Bibliothèque nationale de France, Réserve des livres rares, V-1826
© Bibliothèque nationale de France
Ouvrage d’astronomie connu notamment pour proposer une des premières grandes cartes de la lune, le livre du capucin tyrolien Schyrleus de Rheita (1604-1660) témoigne de l’actualité que conserve, à l’époque de Pascal, une apologétique traditionnelle fondée sur l’argument ancien du « livre du monde » que constitue la nature, son étude fût-elle renouvelée par la science moderne : Dieu se serait découvert aux hommes dans sa création aussi bien que dans le livre de l’Écriture sainte. Cette interprétation est notamment développée dans le second tome de l’Oculus Enoch et Eliæ, qui s’annonce comme une « théoastronomie, par laquelle l’esprit humain est conduit de l’observation des réalités visibles du ciel à la réalité invisible de Dieu ». Elle est symboliquement résumée dans le frontispice gravé du premier tome : sous l’invocation d’un verset du psaume 66, « Venez et voyez les œuvres du Seigneur », Dieu tient une chaîne qui le relie aux quatre grands prophètes (Isaïe, Jérémie, Ézéchiel et Daniel), aux sept archanges considérés par le livre apocryphe d’Enoch comme les « noms de Dieu », et aux sept sages de Grèce qui représentent la sagesse humaine. Ainsi le savoir des hommes mène sans solution de continuité jusqu’à la connaissance de Dieu.
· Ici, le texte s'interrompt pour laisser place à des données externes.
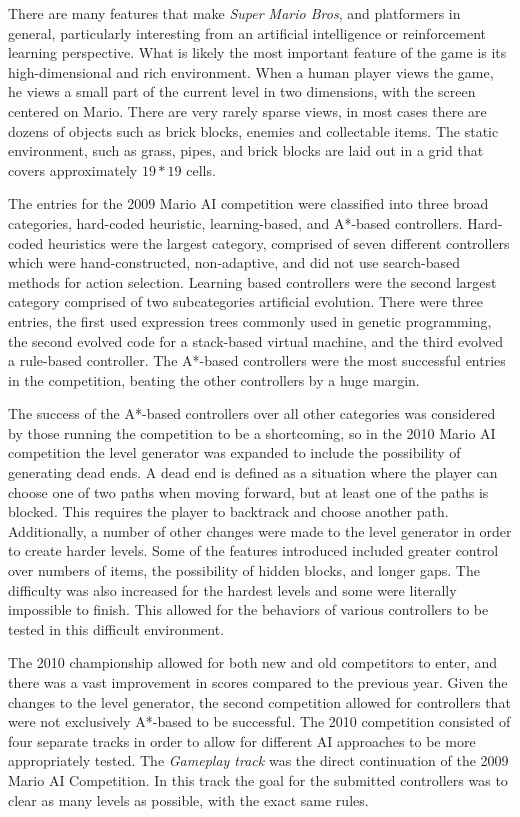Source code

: \documentclass[12pt]{article}
\begin{document}
\begin{multicols}{2}
There are many features that make \textit {Super Mario Bros}, and platformers in general, particularly interesting from 
an artificial intelligence or reinforcement learning perspective. What is likely the most important feature of the game 
is its high-dimensional and rich environment. When a human player views the game, he views a small part of the 
current level in two dimensions, with the screen centered on Mario. There are very rarely sparse views, in most cases 
there are dozens of objects such as brick blocks, enemies and collectable items. The static environment, such as grass, 
pipes, and brick blocks are laid out in a grid that covers approximately $19 * 19$ cells.

The entries for the 2009 Mario AI competition were classified into three broad categories, hard-coded heuristic, 
learning-based, and A*-based controllers. Hard-coded heuristics were the largest category, comprised of seven 
different controllers which were hand-constructed, non-adaptive, and did not use search-based methods for action 
selection. Learning based controllers were the second largest category comprised of two subcategories artificial 
evolution. There were three entries, the first used expression trees commonly used in genetic programming, the 
second evolved code for a stack-based virtual machine, and the third evolved a rule-based controller. The A*-based 
controllers were the most successful entries in the competition, beating the other controllers by a huge margin.

The success of the A*-based controllers over all other categories was considered by those running the competition 
to be a shortcoming, so in the 2010 Mario AI competition the level generator was expanded to include the possibility 
of generating dead ends. A dead end is defined as a situation where the player can choose one of two paths when 
moving forward, but at least one of the paths is blocked. This requires the player to backtrack and choose another 
path. Additionally, a number of other changes were made to the level generator in order to create harder levels. 
Some of the features introduced included greater control over numbers of items, the possibility of hidden blocks, and 
longer gaps. The difficulty was also increased for the hardest levels and some were literally impossible to finish. This 
allowed for the behaviors of various controllers to be tested in this difficult environment.

The 2010 championship allowed for both new and old competitors to enter, and there was a vast improvement in scores compared to the previous year. Given the changes to the level generator, the second competition allowed for controllers that were not exclusively A*-based to be successful. The 2010 competition consisted of four separate tracks in order to allow for different AI approaches to be more appropriately tested. The \textit {Gameplay track} was the direct continuation of the 2009 Mario AI Competition. In this track the goal for the submitted controllers was to clear as many levels as possible, with the exact same rules. 


\end{multicols}
\end{document}
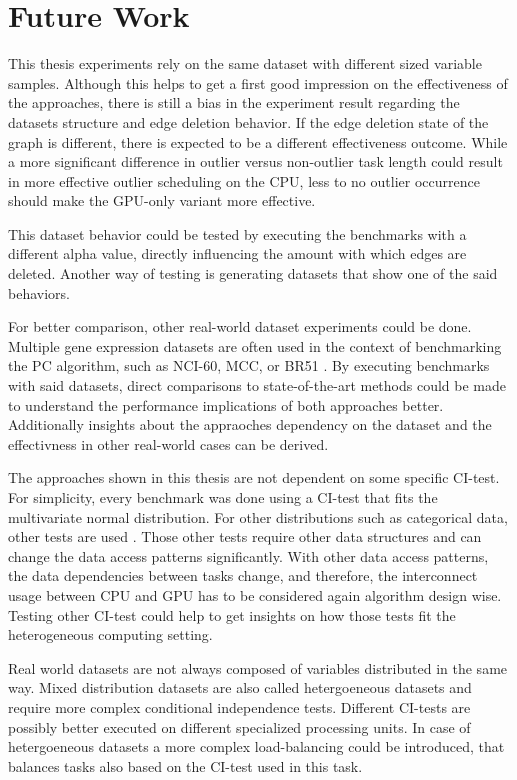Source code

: \chapter{Future Work}
\label{chap:fuwork}
This thesis experiments rely on the same dataset with different sized variable samples. Although this helps to get a first good impression on the effectiveness of the approaches, there is still a bias in the experiment result regarding the datasets structure and edge deletion behavior. If the edge deletion state of the graph is different, there is expected to be a different effectiveness outcome. While a more significant difference in outlier versus non-outlier task length could result in more effective outlier scheduling on the CPU, less to no outlier occurrence should make the GPU-only variant more effective.

This dataset behavior could be tested by executing the benchmarks with a different alpha value, directly influencing the amount with which edges are deleted. Another way of testing is generating datasets that show one of the said behaviors.

For better comparison, other real-world dataset experiments could be done. Multiple gene expression datasets are often used in the context of benchmarking the PC algorithm, such as NCI-60, MCC, or BR51 \cite{leFastPCAlgorithm2019}. By executing benchmarks with said datasets, direct comparisons to state-of-the-art methods could be made to understand the performance implications of both approaches better. Additionally insights about the appraoches dependency on the dataset and the effectivness in other real-world cases can be derived.

The approaches shown in this thesis are not dependent on some specific CI-test. For simplicity, every benchmark was done using a CI-test that fits the multivariate normal distribution. For other distributions such as categorical data, other tests are used \cite{scutariLearningBayesianNetworks2010}. Those other tests require other data structures and can change the data access patterns significantly. With other data access patterns, the data dependencies between tasks change, and therefore, the interconnect usage between CPU and GPU has to be considered again algorithm design wise. Testing other CI-test could help to get insights on how those tests fit the heterogeneous computing setting.

Real world datasets are not always composed of variables distributed in the same way. Mixed distribution datasets are also called hetergoeneous datasets and require more complex conditional independence tests. Different CI-tests are possibly better executed on different specialized processing units. In case of hetergoeneous datasets a more complex load-balancing could be introduced, that balances tasks also based on the CI-test used in this task.

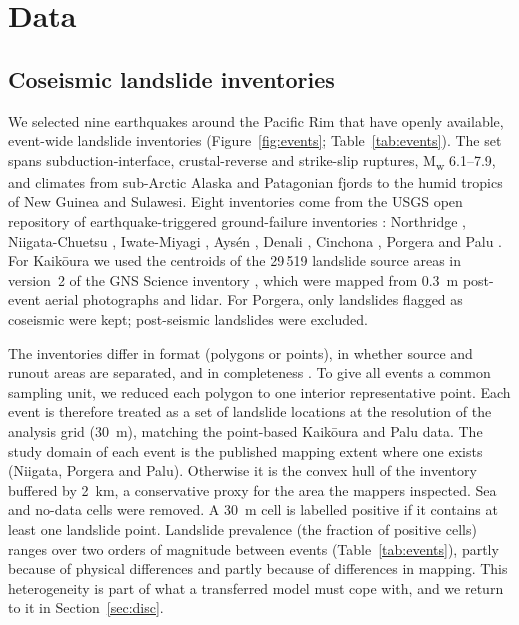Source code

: \section{Data}\label{sec:data}

\subsection{Coseismic landslide inventories}
We selected nine earthquakes around the Pacific Rim that have openly available, event-wide landslide inventories (Figure~\ref{fig:events}; Table~\ref{tab:events}). The set spans subduction-interface, crustal-reverse and strike-slip ruptures, M\textsubscript{w} 6.1--7.9, and climates from sub-Arctic Alaska and Patagonian fjords to the humid tropics of New Guinea and Sulawesi. Eight inventories come from the USGS open repository of earthquake-triggered ground-failure inventories \citep{schmitt2017}: Northridge \citep{harp1996,data_harp}, Niigata-Chuetsu \citep{data_niigata}, Iwate-Miyagi \citep{yagi2009,data_iwate}, Ays\'en \citep{data_aisen}, Denali \citep{gorum2014denali,data_denali}, Cinchona \citep{data_cinchona}, Porgera \citep{tanyas2022png,data_porgera} and Palu \citep{zhao2021palu,data_palu}. For Kaik\={o}ura we used the centroids of the 29\,519 landslide source areas in version~2 of the GNS Science inventory \citep{massey2020update,data_kaikoura}, which were mapped from 0.3~m post-event aerial photographs and lidar. For Porgera, only landslides flagged as coseismic were kept; post-seismic landslides were excluded.

The inventories differ in format (polygons or points), in whether source and runout areas are separated, and in completeness \citep{tanyas2017}. To give all events a common sampling unit, we reduced each polygon to one interior representative point. Each event is therefore treated as a set of landslide locations at the resolution of the analysis grid (30~m), matching the point-based Kaik\={o}ura and Palu data. The study domain of each event is the published mapping extent where one exists (Niigata, Porgera and Palu). Otherwise it is the convex hull of the inventory buffered by 2~km, a conservative proxy for the area the mappers inspected. Sea and no-data cells were removed. A 30~m cell is labelled positive if it contains at least one landslide point. Landslide prevalence (the fraction of positive cells) ranges over two orders of magnitude between events (Table~\ref{tab:events}), partly because of physical differences and partly because of differences in mapping. This heterogeneity is part of what a transferred model must cope with, and we return to it in Section~\ref{sec:disc}.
Le refus d’une telle apologétique est au cœur du projet pascalien des Pensées, fondé au contraire sur l’unique témoignage de l’Écriture, par laquelle Dieu se révèle dans la réalité de son mystère, celui du Dieu caché : « dire [aux hommes] qu’ils n’ont qu’à voir la moindre des choses qui les environnent et qu’ils y verront Dieu à découvert, et leur donner pour toute preuve de ce grand et important sujet le cours de la lune et des planètes, et prétendre avoir achevé sa preuve avec un tel discours, c’est leur donner sujet de croire que les preuves de notre religion sont bien faibles. […] Ce n’est pas de cette sorte que l’Écriture, qui connaît mieux les choses qui sont de Dieu, en parle. Elle dit au contraire que Dieu est un Dieu caché ; et que, depuis la corruption de la nature, il les a laissés dans un aveuglement dont ils ne peuvent sortir que par Jésus Christ, hors duquel toute communication est ôtée. […] et ainsi il faut bien que l’évidence de Dieu ne soit pas telle dans la nature. Aussi elle nous dit ailleurs : Vere tu es Deus absconditus » (S. 644).
Exemplaire de Gaston d’Orléans, relié en veau blond glacé et frappé de son chiffre au dos.